In Happiness and the Art of Being, chapter 8, 'The Science of Consciousness', on pages 386 to 390 of the present e-book version I discuss the modern field of study that is known as 'consciousness studies' or the 'science of consciousness', and I explain that any true science of consciousness must clearly distinguish consciousness from any object or phenomenon known by consciousness, a process that in the philosophy of advaita vedanta is known as drik drisya viveka or 'discrimination between the seer and the seen'. In this context I write on pages 388 to 389 of the present e-book version:
... Until we understand this basic distinction between consciousness and even the subtlest object known by it, we will not be able to focus our attention solely and exclusively upon our essential consciousness, and thus we will not be able to experience it as it really is — that is, as our pure and unadulterated consciousness of our own being, which is devoid of even the slightest trace of duality or otherness.While revising Happiness and the Art of Being in preparation for its forthcoming publication in print I have modified and expanded the next paragraph and added a new paragraph, so the next four paragraphs will read as follows:
Unless modern scientists are willing to accept this fundamental but very simple principle, all their efforts to understand consciousness will be misdirected. Any scientist who imagines that they can understand consciousness by studying our physical brain, its electrochemical activity or its cognitive function, has failed to understand that all these things are merely objects that are known by consciousness as other than itself.
Our body, its brain, the many biochemical and electrochemical processes that occur within it, and the functioning of its cognitive processes, are all thoughts or mental images that arise in our mind due to our power of imagination, as also is the illusion that our consciousness is centred in our brain. In the actual experience of each one of us, our consciousness is always present and is clearly known by us as 'I am' even when we are not conscious of our present body or any other body, and though the rising and functioning of our mind is only a temporary phenomenon, no other phenomenon such as a body or brain can ever appear unless our mind rises to know it. Therefore, since we experience our mind whenever we experience our physical body or any other thing in this material world, we have no valid reason to believe or even to suppose that the existence of this world preceded the existence of our mind, or that our mind is a phenomenon that arises due to the functioning of our brain.

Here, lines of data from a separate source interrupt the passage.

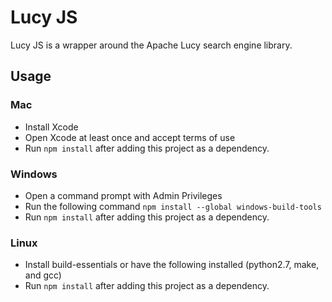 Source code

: # Lucy JS
Lucy JS is a wrapper around the Apache Lucy search engine library.

## Usage

### Mac
  * Install Xcode
  * Open Xcode at least once and accept terms of use
  * Run `npm install` after adding this project as a dependency.

### Windows
  * Open a command prompt with Admin Privileges
  * Run the following command `npm install --global windows-build-tools`
  * Run `npm install` after adding this project as a dependency.

### Linux
  * Install build-essentials or have the following installed (python2.7, make, and gcc)
  * Run `npm install` after adding this project as a dependency.
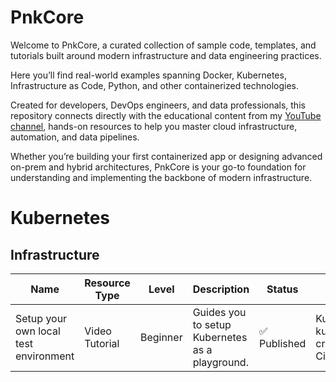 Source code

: # PnkCore

Welcome to PnkCore, a curated collection of sample code, templates, and tutorials built around modern infrastructure and data engineering practices.

Here you’ll find real-world examples spanning Docker, Kubernetes, Infrastructure as Code, Python, and other containerized technologies.

Created for developers, DevOps engineers, and data professionals, this repository connects directly with the educational content from my [YouTube channel](https://www.youtube.com/@parisnakitakejser), hands-on resources to help you master cloud infrastructure, automation, and data pipelines.

Whether you’re building your first containerized app or designing advanced on-prem and hybrid architectures, PnkCore is your go-to foundation for understanding and implementing the backbone of modern infrastructure.

# Kubernetes

## Infrastructure
| Name | Resource Type | Level | Description | Status | Tags | Link |
|---------------|----------------|--------|--------------|--------|------|------|
| Setup your own local test environment  | Video Tutorial | Beginner | Guides you to setup Kubernetes as a playground. | ✅ Published | Kubernetes, kubeadm, cri-o, Cilium | [YouTube](https://youtu.be/-uqXhRC5uMs), [Medium](https://pnk.sh/create-a-home-lab-running-kubernetes-multi-node-cluster-with-cilium-as-cni-98d8fafd74ee), [Resources](kubernetes/infrastructure/setup-your-own-local-test-environment/README.md) | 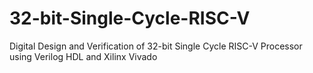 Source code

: # 32-bit-Single-Cycle-RISC-V
Digital Design and Verification of 32-bit Single Cycle RISC-V Processor using Verilog HDL and Xilinx Vivado
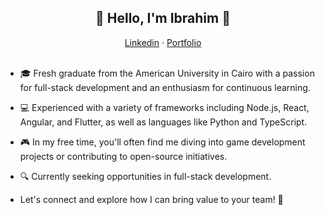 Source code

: <div align="center">
  <h2 align="center">👋 Hello, I'm Ibrahim 🚀</h3>
</div>

<div align="center">
  <a href="https://linkedin.com/in/ibrahimelnemr" target="_blank">Linkedin</a>
  ·
  <a href="https://ibrahimelnemr.github.io/portfolio" target="_blank">Portfolio</a>
</div>
<br>

- 🎓 Fresh graduate from the American University in Cairo with a passion for full-stack development and an enthusiasm for continuous learning.

- 💻 Experienced with a variety of frameworks including Node.js, React, Angular, and Flutter, as well as languages like Python and TypeScript.

- 🎮 In my free time, you'll often find me diving into game development projects or contributing to open-source initiatives.

- 🔍 Currently seeking opportunities in full-stack development.

- Let's connect and explore how I can bring value to your team! 🌟

<!--
**ibrahimelnemr/ibrahimelnemr** is a ✨ _special_ ✨ repository because its `README.md` (this file) appears on your GitHub profile.

Here are some ideas to get you started:

- 🔭 I’m currently working on ...
- 🌱 I’m currently learning ...
- 👯 I’m looking to collaborate on ...
- 🤔 I’m looking for help with ...
- 💬 Ask me about ...
- 📫 How to reach me: ...
- 😄 Pronouns: ...
- ⚡ Fun fact: ...
-->
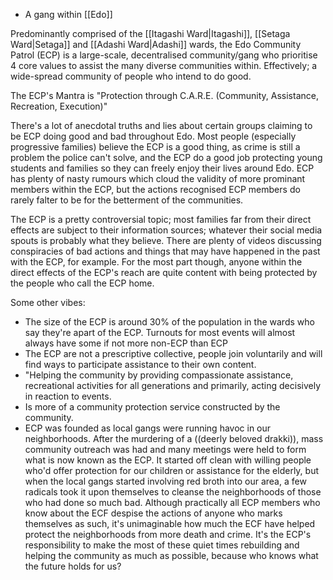 - A gang within [[Edo]]

Predominantly comprised of the [[Itagashi Ward|Itagashi]], [[Setaga Ward|Setaga]] and [[Adashi Ward|Adashi]] wards, the Edo Community Patrol (ECP) is a large-scale, decentralised community/gang who prioritise 4 core values to assist the many diverse communities within. Effectively; a wide-spread community of people who intend to do good.

The ECP's Mantra is "Protection through C.A.R.E. (Community, Assistance, Recreation, Execution)"

There's a lot of anecdotal truths and lies about certain groups claiming to be ECP doing good and bad throughout Edo. Most people (especially progressive families) believe the ECP is a good thing, as crime is still a problem the police can't solve, and the ECP do a good job protecting young students and families so they can freely enjoy their lives around Edo. ECP has plenty of nasty rumours which cloud the validity of more prominant members within the ECP, but the actions recognised ECP members do rarely falter to be for the betterment of the communities.

The ECP is a pretty controversial topic; most families far from their direct effects are subject to their information sources; whatever their social media spouts is probably what they believe. There are plenty of videos discussing conspiracies of bad actions and things that may have happened in the past with the ECP, for example. For the most part though, anyone within the direct effects of the ECP's reach are quite content with being protected by the people who call the ECP home. 

Some other vibes:
- The size of the ECP is around 30% of the population in the wards who say they're apart of the ECP. Turnouts for most events will almost always have some if not more non-ECP than ECP
- The ECP are not a prescriptive collective, people join voluntarily and will find ways to participate assistance to their own content. 
- "Helping the community by providing compassionate assistance, recreational activities for all generations and primarily, acting decisively in reaction to events.
- Is more of a community protection service constructed by the community.
- ECP was founded as local gangs were running havoc in our neighborhoods. After the murdering of a ((deerly beloved drakki)), mass community outreach was had and many meetings were held to form what is now known as the ECP. It started off clean with willing people who'd offer protection for our children or assistance for the elderly, but when the local gangs started involving red broth into our area, a few radicals took it upon themselves to cleanse the neighborhoods of those who had done so much bad. Although practically all ECP members who know about the ECF despise the actions of anyone who marks themselves as such, it's unimaginable how much the ECF have helped protect the neighborhoods from more death and crime. It's the ECP's responsibility to make the most of these quiet times rebuilding and helping the community as much as possible, because who knows what the future holds for us?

Since we experience our mind even when we do not experience our present body, as in dream, and even when we have no idea about the brain in this body, our mind is something that is clearly distinct from both our body and our brain. Moreover, since we experience our consciousness even when we do not experience our mind, our present body or any other body, as in sleep, our consciousness is something that is clearly distinct from both our mind and our body, and consequently from the brain in this body.
Since all that we know about our brain is just a collection of thoughts that arise in our mind, we can never discover the true nature either of our mind or of the basic consciousness that underlies it by studying the functioning of our brain. In fact by thinking in any way about our brain or any other such objective phenomenon, we are only diverting our attention away from ourself — that is, away from the consciousness that we seek to know.
Even if we knew nothing about our brain, we would still know 'I am', so if we truly wish to know the true nature of this basic consciousness that we experience as 'I am', we need not attempt to know anything about our brain. All we need do is to turn our attention away from everything that is known by us as other than our essential consciousness, and to focus it instead only upon our consciousness that knows all those other things.